Sunday, March 29, 2009

Clients and Newbies

I recently released a new client update for Alter Aeon, one that includes (but is not limited to) the following cool changes:

- vastly upgraded automap
- vote menu
- 'last command select'
- various settings now save
- function key alias mapping

This really is a big step forward in the evolution of the client, and I've received a lot of compliments on it. Unfortunately, there is a problem with this client release, and it all goes back to the problem of newbie retention. But before we go into that, here's some background on the current state of newbies on the game.


There appears to be three primary types of new player right now:

1) Sighted players from mudlists, who generally already have a client. These players usually don't download the custom client, and if they did they probably would go back to their own client anyway.

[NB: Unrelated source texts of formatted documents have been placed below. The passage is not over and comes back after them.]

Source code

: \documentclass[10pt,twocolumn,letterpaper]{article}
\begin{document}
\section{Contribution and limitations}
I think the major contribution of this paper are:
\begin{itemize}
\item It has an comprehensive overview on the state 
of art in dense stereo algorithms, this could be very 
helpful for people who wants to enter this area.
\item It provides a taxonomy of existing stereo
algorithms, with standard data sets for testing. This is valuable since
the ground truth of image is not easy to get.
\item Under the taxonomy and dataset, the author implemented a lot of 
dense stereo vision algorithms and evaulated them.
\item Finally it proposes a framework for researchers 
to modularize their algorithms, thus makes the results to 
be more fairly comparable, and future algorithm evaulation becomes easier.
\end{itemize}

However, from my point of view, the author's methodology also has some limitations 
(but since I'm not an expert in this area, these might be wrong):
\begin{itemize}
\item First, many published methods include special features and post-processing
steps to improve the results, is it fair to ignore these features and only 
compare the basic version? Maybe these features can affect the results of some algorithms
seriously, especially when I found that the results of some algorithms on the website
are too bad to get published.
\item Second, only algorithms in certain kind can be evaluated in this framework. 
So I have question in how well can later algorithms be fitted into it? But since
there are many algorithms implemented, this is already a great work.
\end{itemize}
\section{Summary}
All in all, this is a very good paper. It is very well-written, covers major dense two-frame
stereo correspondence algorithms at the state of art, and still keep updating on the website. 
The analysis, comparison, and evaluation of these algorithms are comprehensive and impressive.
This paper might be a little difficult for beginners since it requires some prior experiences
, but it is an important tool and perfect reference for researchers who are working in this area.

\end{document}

2) Blind players who use blind clients. They generally don't use the AA client, as it has crap for blind player support.

3) True new players who probably have never mudded before. These people are the long-term future, as the number of mudlist players is shrinking and blind players will eventually get their eyes fixed. This is also by far the largest market to tap. You don't compete with World of Warcraft unless you're hitting up ordinary sighted people.

The mudlist players will pretty much do their own thing. There's a limit to how much you can do with them, as they have their own opinions already. Many are unrecoverable, as they have been damaged by some other mud.

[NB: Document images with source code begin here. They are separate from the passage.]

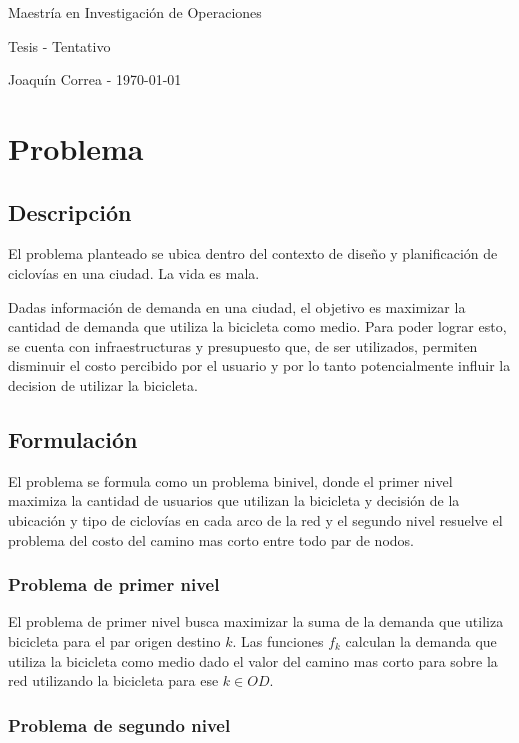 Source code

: \documentclass{article}
\begin{document}
  \begin{center}
    {\sc \large Maestría en Investigación de Operaciones}
    
    {\sc \large Tesis - Tentativo}
    \linebreak

    {\rm Joaquín Correa - \today}
  \end{center}

  \section*{Problema}

  \subsection*{Descripción}

  El problema planteado se ubica dentro del contexto de diseño y planificación de ciclovías en una ciudad. La vida es mala.

  Dadas información de demanda en una ciudad, el objetivo es maximizar la cantidad de demanda que utiliza la bicicleta como medio. Para poder lograr esto, se cuenta con infraestructuras y presupuesto que, de ser utilizados, permiten disminuir el costo percibido por el usuario y por lo tanto potencialmente influir la decision de utilizar la bicicleta.

  \subsection*{Formulación}

  El problema se formula como un problema binivel, donde el primer nivel maximiza la cantidad de usuarios que utilizan la bicicleta y decisión de la ubicación y tipo de ciclovías en cada arco de la red y el segundo nivel resuelve el problema del costo del camino mas corto entre todo par de nodos.

  \subsubsection*{Problema de primer nivel}

  El problema de primer nivel busca maximizar la suma de la demanda que utiliza bicicleta para el par origen destino $k$. Las funciones $f_k$ calculan la demanda que utiliza la bicicleta como medio dado el valor del camino mas corto para sobre la red utilizando la bicicleta para ese $k \in OD$.

  \subsubsection*{Problema de segundo nivel}
\end{document}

Blind players we seem to be doing reasonably well with. I have no complaints here, other than making the AA client work really well with readers would probably help a good amount.

The third category, by far the biggest market, is the problem. Since they have no prior mudding experience, odds are very good they downloaded the client, which shows up easily in my stats. I can also track logins based on web page hits. If this class of player is sticking around, I'll see it by looking for newbie players using the client.

This is exactly what I don't see. I see the expected players log in with the client, just as they should. There's a large initial dropout rate, but a good percentage of them level and play for a while. After that they all disappear. We're not keeping people entertained.

I suspect what's going on is they play for a while, run out of stuff to do or don't see the point, and bail. That pretty much describes my first mudding experiences; I got a low level character and basically just wandered around looking at stuff. None of the text meant anything in particular to me, and I would wander ridiculous places because I didn't know where to go or what to do. I didn't even know what the point of the game was.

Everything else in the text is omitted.